How It Works¶
Overview¶
Central to the Privox voice exchange is the notion of a producer farm. A producer farm is a publicly available endpoint which socket consumers and producers can connect to. It acts as an anonymous directory connecting producers with consumers in a pseudo random manner.
The API servers will take an inbound request and select a producer farm to deliver the request to. The producer farm will decide which producer node to forward the request to. Neither endpoint knows anything about the other.
Privox maintains a set of Privox controlled producer farms and associated static producer nodes, but most producer farms are user contributed as are most producer nodes.
When a request is received by an API server (api.privox.io/stt for example), it selects a user powered producer farm and sends it the request. If that fails it will try a second and if that fails, it will fallback to an organizational producer farm.
Currently the producer farm work distribution strategy is simply to spin thru the list of available producer nodes in an array which is organized by time connected and forward the request to the first idle connection found. Obviously this can be improved upon in the future as may the API server farm selection strategy.
Detail¶
Currently, all producer nodes are pull producer nodes. This means they connect to a producer farm and wait for requests. Pull producer nodes adhere to the Privox pull node protocol which is a very simple fixed length header followed by a more specific command. See the repository under the ‘farm/’ directory for the code that pushes the requests and see the ‘producer/’ directory for the code that services those requests.
API CGI Code¶
The API CGI code may be found under the ‘api/cgi/’ directory. This code selects the producer farm and handles associated retry logic. The APIs are standard python CGI scripts which are designed to be run by an Apache or nginx webserver, though they are easily adaptable to other servers like flask or lighthttpd.
The main stt.py (tts.py is very similar) code looks like this …
Python
1while retry_ctr > 0 and result != '':
2 stt_cgi.transcriber.farm = get_producer_farm()
3 stt_cgi.transcribe()
4 result = stt_cgi.transcriber.err_msg
5 bark("stt retrys left = %s, result = %s" % (retry_ctr, result))
6 retry_ctr -= 1
The get_producer_farm() method tries to select a random farm from the current directory of farms.
Python
1PRODUCER_FARMS = ['pfalpha', 'pfbeta']
2
3def get_producer_farm():
4 max_val = len(PRODUCER_FARMS)
5 rnd_val = int( random.random() * 100 ) % max_val
6 return PRODUCER_FARMS[rnd_val] + ".privox.io"

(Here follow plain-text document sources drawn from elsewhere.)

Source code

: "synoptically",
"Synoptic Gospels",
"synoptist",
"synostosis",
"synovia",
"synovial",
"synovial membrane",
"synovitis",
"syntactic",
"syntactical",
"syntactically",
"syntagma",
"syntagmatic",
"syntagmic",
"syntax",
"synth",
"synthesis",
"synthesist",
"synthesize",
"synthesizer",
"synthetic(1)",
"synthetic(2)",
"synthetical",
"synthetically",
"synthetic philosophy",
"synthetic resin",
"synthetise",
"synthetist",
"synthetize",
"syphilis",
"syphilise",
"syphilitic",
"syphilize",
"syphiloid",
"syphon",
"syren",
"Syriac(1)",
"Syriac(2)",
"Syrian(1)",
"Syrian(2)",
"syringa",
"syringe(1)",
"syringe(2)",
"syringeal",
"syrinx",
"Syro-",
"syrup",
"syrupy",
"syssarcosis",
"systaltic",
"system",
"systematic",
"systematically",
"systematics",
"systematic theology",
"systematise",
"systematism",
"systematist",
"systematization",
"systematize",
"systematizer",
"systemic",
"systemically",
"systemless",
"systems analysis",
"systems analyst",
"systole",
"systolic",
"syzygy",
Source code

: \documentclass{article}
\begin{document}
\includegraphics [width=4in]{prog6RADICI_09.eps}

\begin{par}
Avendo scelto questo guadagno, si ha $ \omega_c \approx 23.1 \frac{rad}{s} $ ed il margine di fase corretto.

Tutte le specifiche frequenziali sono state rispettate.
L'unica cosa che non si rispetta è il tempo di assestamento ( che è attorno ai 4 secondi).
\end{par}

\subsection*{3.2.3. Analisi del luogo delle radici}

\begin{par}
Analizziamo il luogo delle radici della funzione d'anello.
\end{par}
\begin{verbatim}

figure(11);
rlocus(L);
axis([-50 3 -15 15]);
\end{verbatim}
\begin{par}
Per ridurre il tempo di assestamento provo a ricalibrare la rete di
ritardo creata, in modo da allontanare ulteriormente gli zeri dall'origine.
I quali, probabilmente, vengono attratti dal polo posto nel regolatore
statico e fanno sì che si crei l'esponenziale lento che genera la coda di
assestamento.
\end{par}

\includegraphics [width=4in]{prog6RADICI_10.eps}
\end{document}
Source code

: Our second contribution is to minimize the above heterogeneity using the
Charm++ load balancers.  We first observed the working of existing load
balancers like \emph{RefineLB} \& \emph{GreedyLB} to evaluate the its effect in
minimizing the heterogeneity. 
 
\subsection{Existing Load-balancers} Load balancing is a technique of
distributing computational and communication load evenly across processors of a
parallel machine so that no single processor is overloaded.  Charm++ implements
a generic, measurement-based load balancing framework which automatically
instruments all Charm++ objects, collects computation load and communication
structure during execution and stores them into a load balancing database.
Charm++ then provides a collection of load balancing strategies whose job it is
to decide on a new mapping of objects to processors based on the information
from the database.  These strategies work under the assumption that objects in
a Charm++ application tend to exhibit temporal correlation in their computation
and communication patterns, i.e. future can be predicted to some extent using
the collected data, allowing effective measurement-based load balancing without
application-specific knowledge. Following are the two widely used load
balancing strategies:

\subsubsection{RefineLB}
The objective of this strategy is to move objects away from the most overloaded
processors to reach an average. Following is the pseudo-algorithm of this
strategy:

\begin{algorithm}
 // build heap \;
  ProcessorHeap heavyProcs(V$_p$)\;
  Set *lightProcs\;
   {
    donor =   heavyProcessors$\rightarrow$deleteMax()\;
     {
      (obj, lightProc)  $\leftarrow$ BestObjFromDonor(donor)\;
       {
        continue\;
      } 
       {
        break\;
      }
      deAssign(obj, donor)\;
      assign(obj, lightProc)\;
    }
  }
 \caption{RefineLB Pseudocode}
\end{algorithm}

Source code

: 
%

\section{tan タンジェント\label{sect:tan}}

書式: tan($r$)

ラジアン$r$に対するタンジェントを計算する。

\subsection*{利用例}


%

The following files may be found under the ‘api/cgi/’ directory of the repository.
cgi_config.py - configuration values
cgi_util.py - utility functions
stt.py - main http entry point, selects producer farm
stt_cgi.py - cgi form validator
stt_remote_transcriber.py - sends request to producer farm
tts.py - main http entry point, selects producer farm
tts_cgi.py - cgi form validator
tts_remote_transcriber.py - sends request to producer farm
Producer Farm Code¶
The producer farm code may be found under the ‘farm/’ directory. The producer farm is a simple socket server. It takes either ‘tts’ or ‘stt’ on the command line which means the same server base code is used for both. The server launches a consumer socket or producer socket based on the response to the ‘who’ field in the initial socket bring up sequence.
privox_config.py - configuration values
privox_utils.py - utility functions
privox_socket_server.py - pass ‘tts’ or ‘stt’ on command line
stt_socket_consumer.py - socket handler for stt consumers
stt_socket_producer.py - socket handler for stt producers
tts_socket_consumer.py - socket handler for tts consumers
tts_socket_producer.py - socket handler for tts producers
Producer Node Code¶
The producer node code is the code which runs on a contributor’s machine. It may be found in the ‘producer/’ directory of the repository.
install.sh - install script installs both tts and stt on your machine
prime.sh - loads all models for tts and stt
start.sh - runs a tts and stt node
stt_producer_socket.py - stt producer node
tts_producer_socket.py - tts producer node